Con la WN7, esperada en los concesionarios europeos en las próximas semanas, Honda abre un nuevo capítulo de su historia y, para lectores mexicanos, propone una visión de la movilidad eléctrica más silenciosa.
Como la primera moto eléctrica de serie de la casa japonesa, la Honda WN7 no busca reproducir artificialmente las sensaciones de un motor de combustión interna. Al contrario, la marca propone una nueva experiencia de conducción basada en el silencio, la fluidez y la conexión con el entorno.
Al frente del proyecto está Masatsugu Tanaka, quien explica que el objetivo no era diseñar «una copia eléctrica de una moto térmica», sino una máquina capaz de explotar plenamente las cualidades propias de la electricidad. Esta filosofía, resumida por el eslogan «Be the Wind», sitúa al piloto en el centro de una experiencia más sensorial, donde el ruido mecánico cede ante los sonidos del ambiente, la sensación del viento y el contacto directo con la carretera.
¿El placer sin el sonido?
Honda asegura, sin embargo, haber conservado los fundamentos que componen el ADN de sus motocicletas: centralización de masas, equilibrio del chasis y respuesta intuitiva al acelerador. La Honda WN7 apuesta así por una aceleración lineal, un par disponible de inmediato y una gran suavidad de funcionamiento. Cuatro modos de conducción –Estándar, Deportivo, Lluvia y Eco– permiten adaptar la gestión del par y el frenado regenerativo según las condiciones.
El diseño acompaña este enfoque minimalista. Desprovista de los elementos tradicionales de una moto térmica, la moto eléctrica Honda adopta una silueta depurada e integra su batería como un elemento estructural por derecho propio. El basculante monobrazo y la transmisión por correa refuerzan además el silencio de funcionamiento.

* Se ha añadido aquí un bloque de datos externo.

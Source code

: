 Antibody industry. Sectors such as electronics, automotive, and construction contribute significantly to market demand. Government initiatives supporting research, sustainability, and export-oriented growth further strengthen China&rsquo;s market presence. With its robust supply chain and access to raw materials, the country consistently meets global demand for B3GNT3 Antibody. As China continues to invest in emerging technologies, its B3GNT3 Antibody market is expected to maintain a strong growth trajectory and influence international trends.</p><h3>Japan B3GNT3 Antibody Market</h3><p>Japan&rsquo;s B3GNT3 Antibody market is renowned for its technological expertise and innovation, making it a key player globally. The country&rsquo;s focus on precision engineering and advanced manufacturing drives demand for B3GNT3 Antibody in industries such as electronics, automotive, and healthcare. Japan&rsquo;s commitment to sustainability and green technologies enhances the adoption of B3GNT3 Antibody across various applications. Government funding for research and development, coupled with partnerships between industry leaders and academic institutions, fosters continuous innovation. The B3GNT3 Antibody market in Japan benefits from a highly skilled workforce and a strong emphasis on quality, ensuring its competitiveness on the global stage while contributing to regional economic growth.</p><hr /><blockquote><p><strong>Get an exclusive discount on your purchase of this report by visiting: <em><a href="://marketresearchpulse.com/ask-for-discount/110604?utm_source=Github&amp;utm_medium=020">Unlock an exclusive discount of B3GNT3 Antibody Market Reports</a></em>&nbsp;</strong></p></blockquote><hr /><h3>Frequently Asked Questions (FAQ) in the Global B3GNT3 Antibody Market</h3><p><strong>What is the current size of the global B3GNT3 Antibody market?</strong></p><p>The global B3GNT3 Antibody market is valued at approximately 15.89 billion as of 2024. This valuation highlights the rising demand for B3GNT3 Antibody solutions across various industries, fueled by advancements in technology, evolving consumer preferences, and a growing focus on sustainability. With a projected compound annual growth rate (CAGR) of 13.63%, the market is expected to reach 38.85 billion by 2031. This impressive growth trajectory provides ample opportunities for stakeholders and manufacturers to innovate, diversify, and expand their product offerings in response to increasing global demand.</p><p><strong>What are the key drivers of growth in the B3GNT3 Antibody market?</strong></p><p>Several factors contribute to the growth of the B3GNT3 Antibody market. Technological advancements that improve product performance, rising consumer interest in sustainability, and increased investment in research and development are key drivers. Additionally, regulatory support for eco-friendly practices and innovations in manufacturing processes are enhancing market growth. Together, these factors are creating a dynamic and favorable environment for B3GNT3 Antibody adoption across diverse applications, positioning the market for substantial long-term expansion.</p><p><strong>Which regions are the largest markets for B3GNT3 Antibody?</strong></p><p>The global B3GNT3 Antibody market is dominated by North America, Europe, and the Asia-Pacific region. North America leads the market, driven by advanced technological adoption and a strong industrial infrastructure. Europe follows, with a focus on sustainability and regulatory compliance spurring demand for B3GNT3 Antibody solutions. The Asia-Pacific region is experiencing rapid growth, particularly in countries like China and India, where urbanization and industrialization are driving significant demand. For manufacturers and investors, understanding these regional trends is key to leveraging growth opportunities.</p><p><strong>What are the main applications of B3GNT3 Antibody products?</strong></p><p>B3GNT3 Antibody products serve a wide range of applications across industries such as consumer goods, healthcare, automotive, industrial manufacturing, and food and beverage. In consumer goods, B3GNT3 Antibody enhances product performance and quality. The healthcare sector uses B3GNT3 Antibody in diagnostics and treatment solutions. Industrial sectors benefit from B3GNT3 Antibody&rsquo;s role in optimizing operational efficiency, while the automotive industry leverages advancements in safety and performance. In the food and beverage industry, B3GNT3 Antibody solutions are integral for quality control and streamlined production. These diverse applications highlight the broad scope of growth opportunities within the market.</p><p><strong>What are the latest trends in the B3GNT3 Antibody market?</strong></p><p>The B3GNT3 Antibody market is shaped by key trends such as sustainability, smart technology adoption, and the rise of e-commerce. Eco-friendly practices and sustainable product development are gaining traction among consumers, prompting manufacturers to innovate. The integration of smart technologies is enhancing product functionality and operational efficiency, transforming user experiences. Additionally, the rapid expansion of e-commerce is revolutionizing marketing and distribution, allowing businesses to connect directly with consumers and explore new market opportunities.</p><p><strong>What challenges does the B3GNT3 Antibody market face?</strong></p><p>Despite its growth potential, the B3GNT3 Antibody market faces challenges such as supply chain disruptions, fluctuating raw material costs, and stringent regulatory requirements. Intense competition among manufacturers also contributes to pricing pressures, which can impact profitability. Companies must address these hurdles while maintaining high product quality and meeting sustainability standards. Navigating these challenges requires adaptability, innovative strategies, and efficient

En cuanto a la recarga, Honda anuncia un cargador embarcado de 6,6 kW compatible con Type 2 y CCS2, con una carga rápida del 20 al 80 % en 30 minutos. Ya premiada con un Gold Award en los iF Design Awards y un “Best of the Best” en los Red Dot Awards 2026, la Honda WN7 simboliza la ambición de Honda en el ámbito de la moto eléctrica y su voluntad de liderar este segmento.